#### Extracted entries

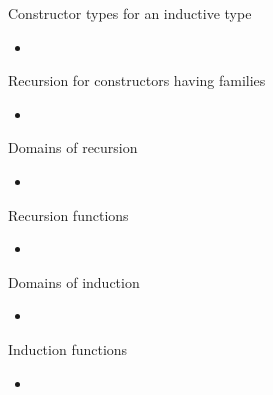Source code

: \documentclass[10 pt., handout]{beamer}
\theoremstyle{plain}
\theoremstyle{remark}
\begin{document}
\begin{frame}{Constructor types for an inductive type}

\begin{itemize}

  \item


\end{itemize}

\end{frame}



\begin{frame}{Recursion for constructors having families}

\begin{itemize}

  \item


\end{itemize}

\end{frame}



\begin{frame}{Domains of recursion}

\begin{itemize}

  \item


\end{itemize}

\end{frame}


\begin{frame}{Recursion functions}

\begin{itemize}

  \item


\end{itemize}

\end{frame}


\begin{frame}{Domains of induction}

\begin{itemize}

  \item


\end{itemize}

\end{frame}


\begin{frame}{Induction functions}

\begin{itemize}

  \item


\end{itemize}

\end{frame}
\end{document}
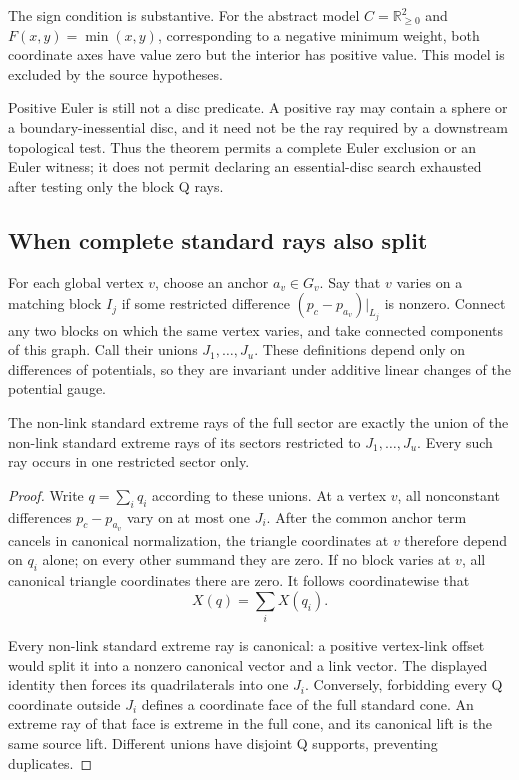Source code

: The sign condition is substantive.  For the abstract model
$C=\mathbb R_{\geq0}^2$ and $F(x,y)=\min(x,y)$, corresponding to a negative
minimum weight, both coordinate axes have value zero but the interior has
positive value.  This model is excluded by the source hypotheses.

Positive Euler is still not a disc predicate.  A positive ray may contain
a sphere or a boundary-inessential disc, and it need not be the ray required
by a downstream topological test.  Thus the theorem permits a complete
Euler exclusion or an Euler witness; it does not permit declaring an
essential-disc search exhausted after testing only the block Q rays.

\subsection{When complete standard rays also split}

For each global vertex $v$, choose an anchor $a_v\in G_v$.  Say that $v$
varies on a matching block $I_j$ if some restricted difference
$(p_c-p_{a_v})|_{L_j}$ is nonzero.  Connect any two blocks on which the same
vertex varies, and take connected components of this graph.  Call their
unions $J_1,\ldots,J_u$.  These definitions depend only on differences of
potentials, so they are invariant under additive linear changes of the
potential gauge.

\begin{theorem}
\label{sec:sector-standard-clusters}
The non-link standard extreme rays of the full sector are exactly the union
of the non-link standard extreme rays of its sectors restricted to
$J_1,\ldots,J_u$.  Every such ray occurs in one restricted sector only.
\end{theorem}
\begin{proof}
Write $q=\sum_iq_i$ according to these unions.  At a vertex $v$, all
nonconstant differences $p_c-p_{a_v}$ vary on at most one $J_i$.
After the common anchor term cancels in canonical normalization, the
triangle coordinates at $v$ therefore depend on $q_i$ alone; on every other
summand they are zero.  If no block varies at $v$, all canonical triangle
coordinates there are zero.  It follows coordinatewise that
\[
                         X(q)=\sum_i X(q_i).
\]

Every non-link standard extreme ray is canonical: a positive vertex-link
offset would split it into a nonzero canonical vector and a link vector.
The displayed identity then forces its quadrilaterals into one $J_i$.
Conversely, forbidding every Q coordinate outside $J_i$ defines a coordinate
face of the full standard cone.  An extreme ray of that face is extreme
in the full cone, and its canonical lift is the same source lift.
Different unions have disjoint Q supports, preventing duplicates.
\end{proof}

########

Print the entries above exactly, leaving pictures out.

Response:
Source code

: \documentclass[10 pt., handout]{beamer}
\theoremstyle{plain}
\theoremstyle{remark}
\begin{document}
\begin{frame}{Constructor types for an inductive type}

\begin{itemize}

  \item


\end{itemize}

\end{frame}



\begin{frame}{Recursion for constructors having families}

\begin{itemize}

  \item


\end{itemize}

\end{frame}



\begin{frame}{Domains of recursion}

\begin{itemize}

  \item


\end{itemize}

\end{frame}


\begin{frame}{Recursion functions}

\begin{itemize}

  \item


\end{itemize}

\end{frame}


\begin{frame}{Domains of induction}

\begin{itemize}

  \item


\end{itemize}

\end{frame}


\begin{frame}{Induction functions}

\begin{itemize}

  \item


\end{itemize}

\end{frame}
\end{document}
Source code

: The sign condition is substantive.  For the abstract model
$C=\mathbb R_{\geq0}^2$ and $F(x,y)=\min(x,y)$, corresponding to a negative
minimum weight, both coordinate axes have value zero but the interior has
positive value.  This model is excluded by the source hypotheses.

Positive Euler is still not a disc predicate.  A positive ray may contain
a sphere or a boundary-inessential disc, and it need not be the ray required
by a downstream topological test.  Thus the theorem permits a complete
Euler exclusion or an Euler witness; it does not permit declaring an
essential-disc search exhausted after testing only the block Q rays.

\subsection{When complete standard rays also split}

For each global vertex $v$, choose an anchor $a_v\in G_v$.  Say that $v$
varies on a matching block $I_j$ if some restricted difference
$(p_c-p_{a_v})|_{L_j}$ is nonzero.  Connect any two blocks on which the same
vertex varies, and take connected components of this graph.  Call their
unions $J_1,\ldots,J_u$.  These definitions depend only on differences of
potentials, so they are invariant under additive linear changes of the
potential gauge.

\begin{theorem}
\label{sec:sector-standard-clusters}
The non-link standard extreme rays of the full sector are exactly the union
of the non-link standard extreme rays of its sectors restricted to
$J_1,\ldots,J_u$.  Every such ray occurs in one restricted sector only.
\end{theorem}
\begin{proof}
Write $q=\sum_iq_i$ according to these unions.  At a vertex $v$, all
nonconstant differences $p_c-p_{a_v}$ vary on at most one $J_i$.
After the common anchor term cancels in canonical normalization, the
triangle coordinates at $v$ therefore depend on $q_i$ alone; on every other
summand they are zero.  If no block varies at $v$, all canonical triangle
coordinates there are zero.  It follows coordinatewise that
\[
                         X(q)=\sum_i X(q_i).
\]

Every non-link standard extreme ray is canonical: a positive vertex-link
offset would split it into a nonzero canonical vector and a link vector.
The displayed identity then forces its quadrilaterals into one $J_i$.
Conversely, forbidding every Q coordinate outside $J_i$ defines a coordinate
face of the full standard cone.  An extreme ray of that face is extreme
in the full cone, and its canonical lift is the same source lift.
Different unions have disjoint Q supports, preventing duplicates.
\end{proof}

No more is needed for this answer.